Tuesday, 4 January 2011

Snow Country

by Yasunari Kawabata

To quote Wikipedia, this novel “established Kawabata as one of Japan’s foremost authors and became an instant classic”. I am sure it did; yet I failed to enjoy the book, thanks to clumsy translation by Edward Seidensticker. This is positively the worst English translation of a Japanese book I ever read.

“It was such a beautiful voice that it struck one as sad”
“The high, thin nose was a little lonely, a little sad <...> There was nothing remarkable about the outlines of her round, slightly aquiline face”
“A powerful black dog stood on the stones by the doorway lapping at the water”
“Her laugh, like her voice, was so high and clear that it was almost lonely”
“The shape of her slightly aquiline nose was not clear”
— you get the picture.

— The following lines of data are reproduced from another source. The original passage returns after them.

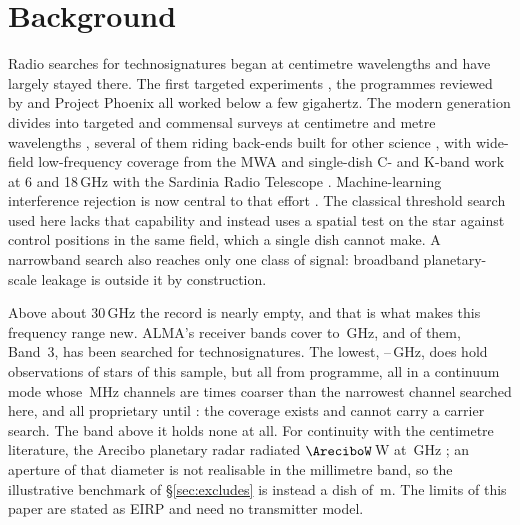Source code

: \section{Background}
\label{sec:background}

Radio searches for technosignatures began at centimetre wavelengths and
have largely stayed there. The first targeted experiments
\citep{CocconiMorrison1959,Drake1960}, the programmes reviewed by
\citet{Tarter2001} and Project Phoenix \citep{Backus2002} all worked
below a few gigahertz. The modern generation divides into targeted and
commensal surveys at centimetre and metre wavelengths
\citep{Zhang2020,Czech2021,FAST3IATLAS2025,LOFARdualsite2023,Choza2024},
several of them riding back-ends built for other science
\citep{Morrison2023}, with wide-field low-frequency coverage from the MWA
\citep{Tremblay2024}
and single-dish C- and K-band work at 6 and 18\,GHz with the Sardinia
Radio Telescope \citep{SRT2025}. Machine-learning interference rejection
is now central to that effort
\citep{Ma2023,GLOBULAR2025,AnomalyParkesGBT2025}. The classical threshold
search used here lacks that capability and instead uses a spatial test on
the star against control positions in the same field, which a single dish
cannot make. A narrowband search also reaches only one class of signal:
broadband planetary-scale leakage \citep{BRaTs2026} is outside it by
construction.

Above about 30\,GHz the record is nearly empty, and that is what makes
this frequency range new. ALMA's \SbNBand{} receiver bands cover
\SbBandLoGHz{} to \SbBandHiGHz\,GHz, and \SbNPriorBandWord{} of them, Band~3,
has been searched for technosignatures. The lowest,
\SbBandOneLoGHz--\SbBandOneHiGHz\,GHz, does hold observations of
\SbBoneNStar{} stars of this sample, but all from \SbBoneNProgWord{}
programme, all in a
continuum mode whose \SbBoneChanMHz\,MHz channels are \SbBoneChanRatio{}
times coarser than the narrowest channel searched here, and all
proprietary until \SbBoneRelYear: the coverage exists and cannot carry a
carrier search. The band above it holds none at all. For continuity with
the centimetre literature, the Arecibo planetary radar radiated
$\AreciboW$\,W at \ArecGHz\,GHz \citep{EarthDetectingEarth2025}; an
aperture of that diameter is not realisable in the millimetre band, so the
illustrative benchmark of \S\ref{sec:excludes} is instead a dish of
\BenchDiam\,m. The limits of this paper are stated as EIRP and need no
transmitter model.


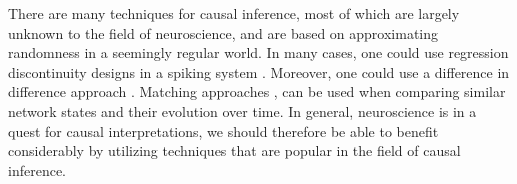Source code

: \documentclass[11pt]{article}
\begin{document}
There are many techniques for causal inference, most of which are largely unknown to the field of neuroscience, and are based on approximating randomness in a seemingly regular world. 
In many cases, one could use regression discontinuity designs in a spiking system \citep{BenPaper, imbens2008regression}. 
Moreover, one could use a difference in difference approach \citep{abadie2005semiparametric}. 
Matching approaches \citep{stuart2010matching, king2016propensity}, can be used when comparing similar network states and their evolution over time. 
In general, neuroscience is in a quest for causal interpretations, we should therefore be able to benefit considerably by utilizing techniques that are popular in the field of causal inference.


\end{document}
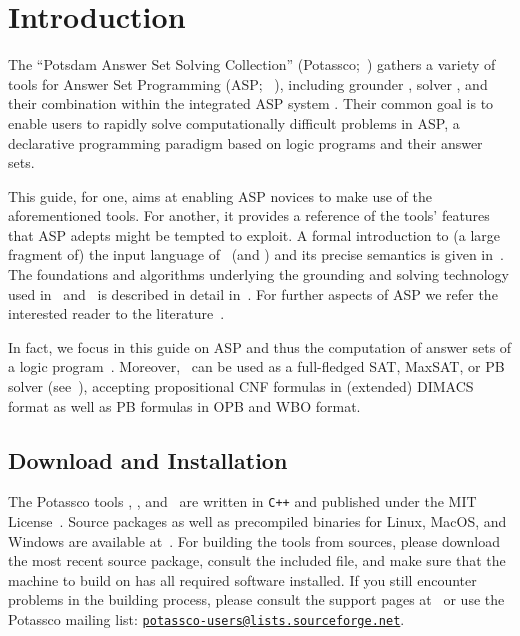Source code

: \section{Introduction}\label{sec:introduction}

The ``Potsdam Answer Set Solving Collection'' (Potassco;~\cite{gekakaosscsc11a,gekakasc12a,potassco})
gathers a variety of tools for Answer Set Programming (ASP;~%
\cite{ankolisc05a,baral02a,breitr11a,gelfond08a,gelkah14a,gelleo02a,lifschitz02a,martru99a,niemela99a}),
including grounder \gringo, solver \clasp, and their combination within the integrated ASP system \clingo.
Their common goal is to enable users
to rapidly solve computationally difficult problems in ASP,
a declarative programming paradigm based on
logic programs and their answer sets.

This guide, for one, aims at enabling ASP novices to make use of the aforementioned tools.
For another, it provides a reference of the tools' features that ASP adepts might be tempted to exploit.
%
A formal introduction to (a large fragment of) the input language of \gringo\ (and \clingo) and its precise semantics is given in~\cite{gehakalisc15a}.
The foundations and algorithms underlying the grounding and solving technology used in \gringo\ and \clasp\ is described in detail in~\cite{gekakasc12a}.
%
For further aspects of ASP we refer the interested reader to the literature~\cite{baral02a,gelkah14a}.

In fact,
we focus in this guide on ASP and thus the computation of answer sets of a logic program~\cite{gellif88b}.
Moreover, \clasp\ can be used as a full-fledged SAT, MaxSAT, or PB solver (see~\cite{SATHandbook}),
accepting propositional CNF formulas in (extended) DIMACS format as well as PB formulas in OPB and WBO format.

\subsection{Download and Installation}\label{sec:install}

The Potassco tools \gringo, \clasp, and \clingo\
are written in \texttt{C++} and published under the MIT License~\cite{MITlicense}.
Source packages as well as precompiled binaries for Linux, MacOS, and Windows
are available at~\cite{potassco}.
For building the tools from sources,
please download the most recent source package,
consult the included  file,
and make sure that the machine to build on has all required software installed.
If you still encounter problems in the building process,
please consult the support pages at~\cite{potassco}
or use the Potassco mailing list:
\href{mailto:potassco-users@lists.sourceforge.net}{\texttt{potassco-users@lists.sourceforge.net}}.

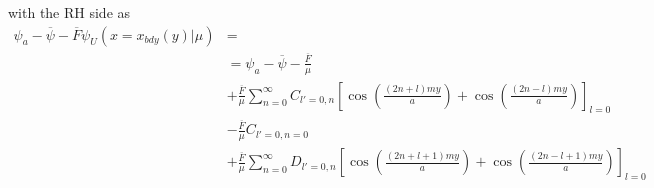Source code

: \documentclass{article}
\begin{document}
with the RH side as
\begin{equation}
    \begin{split}
        \psi_a -\overline{\psi} -\overline{F}\psi_U(x=x_{bdy}(y)|\mu)&= \\
                                                                     &= \psi_a - \overline{\psi} - \frac{\overline{F}}{\mu} \\
                                                                     &+ \frac{\overline{F}}{\mu} \sum_{n=0}^{\infty} C_{l'=0,n} \left[\cos\left( \frac{(2n+l)my}{a} \right) + \cos\left( \frac{(2n-l)my}{a} \right) \right]_{l=0} \\
                                                                     &- \frac{\overline{F}}{\mu} C_{l'=0,n=0} \\
                                                                     &+ \frac{\overline{F}}{\mu} \sum_{n=0}^{\infty} D_{l'=0,n} \left[\cos\left( \frac{(2n+l+1)my}{a} \right) + \cos\left( \frac{(2n-l+1)my}{a} \right) \right]_{l=0}
    \end{split}
\end{equation} 
\end{document}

Or maybe not. The plot, if there is one, is not particularly engaging: a wealthy playboy spends some time away from his family at the hot springs in company of a young geisha. So what? At the time, there was nothing shocking or even remarkable about this. According to Seidensticker himself,
In Snow Country Kawabata has chosen a theme that makes a meeting between haiku and the novel possible.
Well, “possible” is not enough to make a good reading. The poetry is lost, the conversations are utterly meaningless, I couldn’t care less about the characters — what a waste of time.